I have given Elastic and HashiCorp as examples of companies using open source as a way to get support and traction in the early days, and back-pedaling when things didn't go as their plan. Whether this is calculated or not is another matter, but they look like they didn't fully think it through.

I agree that if open source client software requires a proprietary web service to be used, that software as a whole is not open source. That doesn't mean the test of the four freedoms is insufficient, it simply means that the test needs to be applied to both the client and the server.

> VSCodium may be open source in theory, but it's designed to be deployed in a less functional fashion than VSCode, more like a "Freemium", hence the "Codium", ringing me like "-ish", or "looks like".

VSCodium is not "designed" to be less functional, since it is a project maintained by developers who are unaffiliated with Microsoft. VSCodium is an application that is "deployed" in the exact same way as Visual Studio Code on the desktop. The name VSCodium is a nod to Chromium, not "freemium".[1]

Using the Chrome analogy, Visual Studio Code is like Chrome, proprietary and closed source.
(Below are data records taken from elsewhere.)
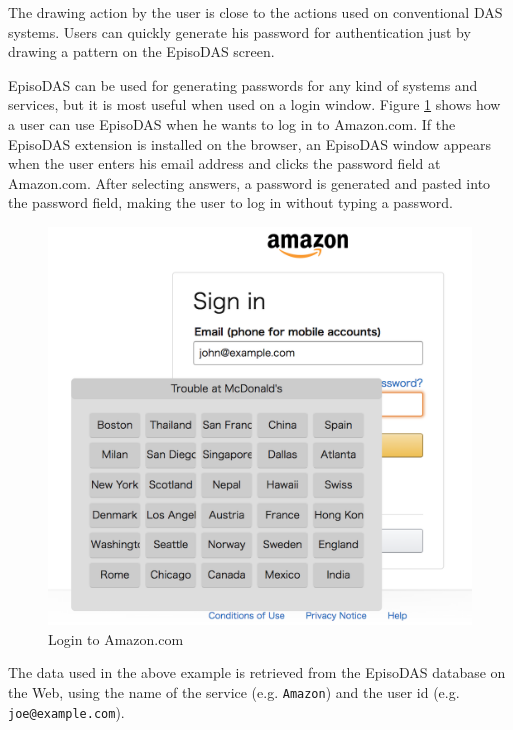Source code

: \documentclass[sigconf]{acmart}
\begin{document}
The drawing action by the user is close to the actions
used on conventional DAS systems.
Users can quickly generate his password for authentication
just by
drawing a pattern on the EpisoDAS screen.

EpisoDAS can be used for generating passwords for any kind of systems and
services, but it is most useful when used on a login window.
Figure \ref{Amazon} shows how a user can use EpisoDAS when
he wants to log in to Amazon.com.
If the EpisoDAS extension is installed on the browser,
an EpisoDAS window appears when the user enters his
email address and clicks the password field at Amazon.com.
After selecting answers, a password is generated and pasted
into the password field, making the user to log in without typing a password.


\begin{figure}[H]
  \includegraphics[width=12cm,bb=0 0 1092 1026]{figures/Amazon.png}
  \caption{Login to Amazon.com}
  \label{Amazon}
\end{figure}

The data used in the above example is retrieved from the EpisoDAS database
on the Web, using the name of the service (e.g. \texttt{Amazon})
and the user id (e.g. \texttt{joe@example.com}).
\end{document}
Microsoft's "Code - OSS" repo[2] is like Chromium, and serves as a functional open source base for the closed source software with the proprietary client-side features omitted. VSCodium[3] is like Ungoogled Chromium,[4] with both being community projects unaffiliated with Microsoft/Google. VSCodium takes "Code - OSS", strips out the telemetry, and uses the Open VSX Registry[5] for extensions by default instead of Microsoft's proprietary Visual Studio Marketplace.
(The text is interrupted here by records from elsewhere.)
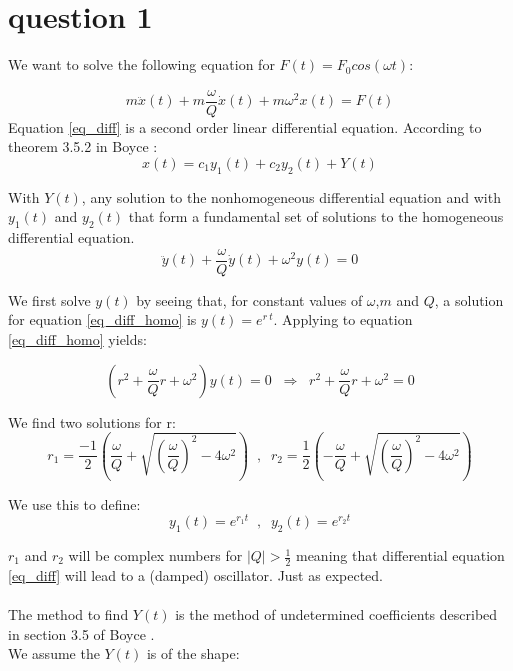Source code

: \section{question 1}

We want to solve the following equation for $F(t) = F_0 cos(\omega t)$:

\begin{equation}
	m \ddot{x}(t) + m \frac{\omega}{Q} \dot{x}(t) + m \omega^2 x(t) = F(t)
	\label{eq_diff}
\end{equation}
Equation \ref{eq_diff} is a second order linear differential equation. According to theorem 3.5.2 in Boyce \cite{Boyce}:
\begin{equation}
	x(t) = c_1 y_1(t) + c_2 y_2(t) + Y(t)
	\label{eq_x_1_emtpy}
\end{equation}

With $Y(t)$, any solution to the nonhomogeneous differential equation and with $y_1(t)$ and $y_2(t)$ that form a fundamental set of solutions to the homogeneous differential equation.
\begin{equation}
	\ddot{y}(t) + \frac{\omega}{Q} \dot{y}(t) + \omega^2 y(t) = 0
	\label{eq_diff_homo}
\end{equation}

We first solve $y(t)$ by seeing that, for constant values of $\omega$,$m$ and $Q$, a solution for equation \ref{eq_diff_homo} is  $y(t) = e^{r \: t}$. Applying to equation \ref{eq_diff_homo} yields:

\begin{equation}
	(r^2 + \frac{\omega}{Q} r + \omega^2) y(t) = 0 \; \; \Rightarrow \; \; r^2 + \frac{\omega}{Q} r + \omega^2 = 0
	\label{eq_characteristic}
\end{equation}

We find two solutions for r:
\begin{equation*}
	r_1 = \frac{-1}{2} \left( \frac{\omega}{Q} + \sqrt{\left( \frac{\omega}{Q} \right)^2 -4 \omega^2} \right) \; \; , \; \; r_2 = \frac{1}{2} \left( -\frac{\omega}{Q} + \sqrt{\left( \frac{\omega}{Q} \right)^2 -4 \omega^2} \right)
\end{equation*}

We use this to define:
\begin{equation*}
	y_1(t) = e^{r_1 t} \; \; , \; \; y_2(t) = e^{r_2 t}
\end{equation*}

$r_1$ and $r_2$ will be complex numbers for $\mid Q \mid > \frac{1}{2}$ meaning that differential equation \ref{eq_diff} will lead to a (damped) oscillator. Just as expected.\\
\\
The method to find $Y(t)$ is the method of undetermined coefficients described in section 3.5 of Boyce \cite{Boyce}.\\
We assume the $Y(t)$ is of the shape:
> Or you can embed it as an editor to your project, but not much more.

Have you ever used VSCodium? It's a full editor that includes almost all of the features of Visual Studio Code. It does not need to be embedded to be used.

> Heck even Atom or its current incarnation is better.

You're entitled to your own opinion, but Atom was developed by GitHub, which was acquired by Microsoft. After the acquisition, Microsoft diverted development efforts to Visual Studio Code, and both VSCodium and "Code - OSS" currently run circles around Atom in both performance and features. It doesn't help that Atom was discontinued last year, with the final version having been released in March 2022.[7]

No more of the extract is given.